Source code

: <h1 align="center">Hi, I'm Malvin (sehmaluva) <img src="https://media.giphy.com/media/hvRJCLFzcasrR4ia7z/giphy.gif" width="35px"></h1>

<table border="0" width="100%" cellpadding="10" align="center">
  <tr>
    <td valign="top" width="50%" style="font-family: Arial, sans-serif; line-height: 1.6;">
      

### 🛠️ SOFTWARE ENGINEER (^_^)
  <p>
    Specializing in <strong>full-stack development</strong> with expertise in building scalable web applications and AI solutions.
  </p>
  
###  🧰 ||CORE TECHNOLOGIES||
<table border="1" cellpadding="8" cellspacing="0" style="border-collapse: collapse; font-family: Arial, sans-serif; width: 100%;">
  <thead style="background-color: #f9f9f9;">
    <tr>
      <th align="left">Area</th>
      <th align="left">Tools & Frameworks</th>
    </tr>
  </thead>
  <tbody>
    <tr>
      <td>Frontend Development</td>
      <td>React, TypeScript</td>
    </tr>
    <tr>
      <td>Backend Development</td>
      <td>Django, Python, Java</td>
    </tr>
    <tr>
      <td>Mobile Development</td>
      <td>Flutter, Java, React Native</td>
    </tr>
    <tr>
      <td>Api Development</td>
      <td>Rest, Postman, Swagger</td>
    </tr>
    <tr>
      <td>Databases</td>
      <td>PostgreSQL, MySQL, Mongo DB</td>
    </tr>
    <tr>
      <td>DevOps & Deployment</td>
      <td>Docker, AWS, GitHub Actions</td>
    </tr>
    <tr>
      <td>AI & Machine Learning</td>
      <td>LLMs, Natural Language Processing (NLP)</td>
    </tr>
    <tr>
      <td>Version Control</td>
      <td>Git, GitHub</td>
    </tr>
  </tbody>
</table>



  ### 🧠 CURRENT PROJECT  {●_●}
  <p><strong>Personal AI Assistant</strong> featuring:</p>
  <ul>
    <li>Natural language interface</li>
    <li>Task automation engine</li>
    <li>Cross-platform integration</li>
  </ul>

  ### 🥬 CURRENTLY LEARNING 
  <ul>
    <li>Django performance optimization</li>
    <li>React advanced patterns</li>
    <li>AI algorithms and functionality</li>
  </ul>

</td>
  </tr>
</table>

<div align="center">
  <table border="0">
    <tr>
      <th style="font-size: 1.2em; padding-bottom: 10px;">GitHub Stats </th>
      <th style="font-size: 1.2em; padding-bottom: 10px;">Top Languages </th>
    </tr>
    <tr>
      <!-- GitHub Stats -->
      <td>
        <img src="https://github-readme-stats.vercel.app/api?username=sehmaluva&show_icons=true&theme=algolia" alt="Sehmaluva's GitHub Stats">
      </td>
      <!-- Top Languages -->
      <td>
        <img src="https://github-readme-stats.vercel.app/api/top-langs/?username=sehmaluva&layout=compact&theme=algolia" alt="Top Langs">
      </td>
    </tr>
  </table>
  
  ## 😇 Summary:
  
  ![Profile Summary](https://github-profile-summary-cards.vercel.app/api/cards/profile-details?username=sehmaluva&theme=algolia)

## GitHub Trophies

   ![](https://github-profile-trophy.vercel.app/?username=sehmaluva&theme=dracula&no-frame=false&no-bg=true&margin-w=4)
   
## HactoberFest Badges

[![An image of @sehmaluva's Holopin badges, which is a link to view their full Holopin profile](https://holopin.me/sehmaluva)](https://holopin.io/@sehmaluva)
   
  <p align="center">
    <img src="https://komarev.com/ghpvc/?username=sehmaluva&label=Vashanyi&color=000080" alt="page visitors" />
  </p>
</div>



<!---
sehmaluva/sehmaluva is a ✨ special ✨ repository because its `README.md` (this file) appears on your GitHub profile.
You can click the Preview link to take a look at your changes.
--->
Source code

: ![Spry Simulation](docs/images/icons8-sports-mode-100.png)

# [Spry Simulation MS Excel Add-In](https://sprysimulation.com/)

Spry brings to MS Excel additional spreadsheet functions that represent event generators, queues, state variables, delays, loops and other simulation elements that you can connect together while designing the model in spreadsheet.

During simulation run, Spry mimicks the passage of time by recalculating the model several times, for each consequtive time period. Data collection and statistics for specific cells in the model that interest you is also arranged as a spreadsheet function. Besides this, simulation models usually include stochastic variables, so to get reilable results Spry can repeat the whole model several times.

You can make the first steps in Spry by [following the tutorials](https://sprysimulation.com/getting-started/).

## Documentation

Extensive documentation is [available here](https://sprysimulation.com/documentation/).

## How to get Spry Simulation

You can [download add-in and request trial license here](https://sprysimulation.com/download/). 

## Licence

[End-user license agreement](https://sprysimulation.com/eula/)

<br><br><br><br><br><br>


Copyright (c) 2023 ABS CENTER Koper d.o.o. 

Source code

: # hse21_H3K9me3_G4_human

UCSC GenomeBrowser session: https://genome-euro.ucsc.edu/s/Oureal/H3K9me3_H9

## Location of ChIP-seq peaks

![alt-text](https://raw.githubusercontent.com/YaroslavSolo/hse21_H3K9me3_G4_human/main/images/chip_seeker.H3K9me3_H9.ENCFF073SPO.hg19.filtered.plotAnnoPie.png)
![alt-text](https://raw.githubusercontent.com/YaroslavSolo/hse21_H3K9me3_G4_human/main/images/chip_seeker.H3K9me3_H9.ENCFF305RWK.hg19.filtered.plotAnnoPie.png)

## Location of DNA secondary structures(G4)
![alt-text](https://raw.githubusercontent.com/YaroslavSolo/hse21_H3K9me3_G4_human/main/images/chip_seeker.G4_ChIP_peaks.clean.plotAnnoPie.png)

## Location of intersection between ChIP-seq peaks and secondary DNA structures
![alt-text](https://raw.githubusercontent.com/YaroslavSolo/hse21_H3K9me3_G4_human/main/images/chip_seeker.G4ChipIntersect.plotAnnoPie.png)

***

Your goal
Would you set down the full listing exactly as it reads?

Solution for this exercise
Source code

: <h1 align="center">Hi, I'm Malvin (sehmaluva) <img src="https://media.giphy.com/media/hvRJCLFzcasrR4ia7z/giphy.gif" width="35px"></h1>

<table border="0" width="100%" cellpadding="10" align="center">
  <tr>
    <td valign="top" width="50%" style="font-family: Arial, sans-serif; line-height: 1.6;">
      

### 🛠️ SOFTWARE ENGINEER (^_^)
  <p>
    Specializing in <strong>full-stack development</strong> with expertise in building scalable web applications and AI solutions.
  </p>
  
###  🧰 ||CORE TECHNOLOGIES||
<table border="1" cellpadding="8" cellspacing="0" style="border-collapse: collapse; font-family: Arial, sans-serif; width: 100%;">
  <thead style="background-color: #f9f9f9;">
    <tr>
      <th align="left">Area</th>
      <th align="left">Tools & Frameworks</th>
    </tr>
  </thead>
  <tbody>
    <tr>
      <td>Frontend Development</td>
      <td>React, TypeScript</td>
    </tr>
    <tr>
      <td>Backend Development</td>
      <td>Django, Python, Java</td>
    </tr>
    <tr>
      <td>Mobile Development</td>
      <td>Flutter, Java, React Native</td>
    </tr>
    <tr>
      <td>Api Development</td>
      <td>Rest, Postman, Swagger</td>
    </tr>
    <tr>
      <td>Databases</td>
      <td>PostgreSQL, MySQL, Mongo DB</td>
    </tr>
    <tr>
      <td>DevOps & Deployment</td>
      <td>Docker, AWS, GitHub Actions</td>
    </tr>
    <tr>
      <td>AI & Machine Learning</td>
      <td>LLMs, Natural Language Processing (NLP)</td>
    </tr>
    <tr>
      <td>Version Control</td>
      <td>Git, GitHub</td>
    </tr>
  </tbody>
</table>



  ### 🧠 CURRENT PROJECT  {●_●}
  <p><strong>Personal AI Assistant</strong> featuring:</p>
  <ul>
    <li>Natural language interface</li>
    <li>Task automation engine</li>
    <li>Cross-platform integration</li>
  </ul>

  ### 🥬 CURRENTLY LEARNING 
  <ul>
    <li>Django performance optimization</li>
    <li>React advanced patterns</li>
    <li>AI algorithms and functionality</li>
  </ul>

</td>
  </tr>
</table>

<div align="center">
  <table border="0">
    <tr>
      <th style="font-size: 1.2em; padding-bottom: 10px;">GitHub Stats </th>
      <th style="font-size: 1.2em; padding-bottom: 10px;">Top Languages </th>
    </tr>
    <tr>
      <!-- GitHub Stats -->
      <td>
        <img src="https://github-readme-stats.vercel.app/api?username=sehmaluva&show_icons=true&theme=algolia" alt="Sehmaluva's GitHub Stats">
      </td>
      <!-- Top Languages -->
      <td>
        <img src="https://github-readme-stats.vercel.app/api/top-langs/?username=sehmaluva&layout=compact&theme=algolia" alt="Top Langs">
      </td>
    </tr>
  </table>
  
  ## 😇 Summary:
  
  ![Profile Summary](https://github-profile-summary-cards.vercel.app/api/cards/profile-details?username=sehmaluva&theme=algolia)

## GitHub Trophies

   ![](https://github-profile-trophy.vercel.app/?username=sehmaluva&theme=dracula&no-frame=false&no-bg=true&margin-w=4)
   
## HactoberFest Badges

[![An image of @sehmaluva's Holopin badges, which is a link to view their full Holopin profile](https://holopin.me/sehmaluva)](https://holopin.io/@sehmaluva)
   
  <p align="center">
    <img src="https://komarev.com/ghpvc/?username=sehmaluva&label=Vashanyi&color=000080" alt="page visitors" />
  </p>
</div>



<!---
sehmaluva/sehmaluva is a ✨ special ✨ repository because its `README.md` (this file) appears on your GitHub profile.
You can click the Preview link to take a look at your changes.
--->
Source code

: ![Spry Simulation](docs/images/icons8-sports-mode-100.png)

# [Spry Simulation MS Excel Add-In](https://sprysimulation.com/)

Spry brings to MS Excel additional spreadsheet functions that represent event generators, queues, state variables, delays, loops and other simulation elements that you can connect together while designing the model in spreadsheet.

During simulation run, Spry mimicks the passage of time by recalculating the model several times, for each consequtive time period. Data collection and statistics for specific cells in the model that interest you is also arranged as a spreadsheet function. Besides this, simulation models usually include stochastic variables, so to get reilable results Spry can repeat the whole model several times.

You can make the first steps in Spry by [following the tutorials](https://sprysimulation.com/getting-started/).

## Documentation

Extensive documentation is [available here](https://sprysimulation.com/documentation/).

## How to get Spry Simulation

You can [download add-in and request trial license here](https://sprysimulation.com/download/). 

## Licence

[End-user license agreement](https://sprysimulation.com/eula/)

<br><br><br><br><br><br>


Copyright (c) 2023 ABS CENTER Koper d.o.o. 

Source code

: # hse21_H3K9me3_G4_human

UCSC GenomeBrowser session: https://genome-euro.ucsc.edu/s/Oureal/H3K9me3_H9

## Location of ChIP-seq peaks

![alt-text](https://raw.githubusercontent.com/YaroslavSolo/hse21_H3K9me3_G4_human/main/images/chip_seeker.H3K9me3_H9.ENCFF073SPO.hg19.filtered.plotAnnoPie.png)
![alt-text](https://raw.githubusercontent.com/YaroslavSolo/hse21_H3K9me3_G4_human/main/images/chip_seeker.H3K9me3_H9.ENCFF305RWK.hg19.filtered.plotAnnoPie.png)

## Location of DNA secondary structures(G4)
![alt-text](https://raw.githubusercontent.com/YaroslavSolo/hse21_H3K9me3_G4_human/main/images/chip_seeker.G4_ChIP_peaks.clean.plotAnnoPie.png)

## Location of intersection between ChIP-seq peaks and secondary DNA structures
![alt-text](https://raw.githubusercontent.com/YaroslavSolo/hse21_H3K9me3_G4_human/main/images/chip_seeker.G4ChipIntersect.plotAnnoPie.png)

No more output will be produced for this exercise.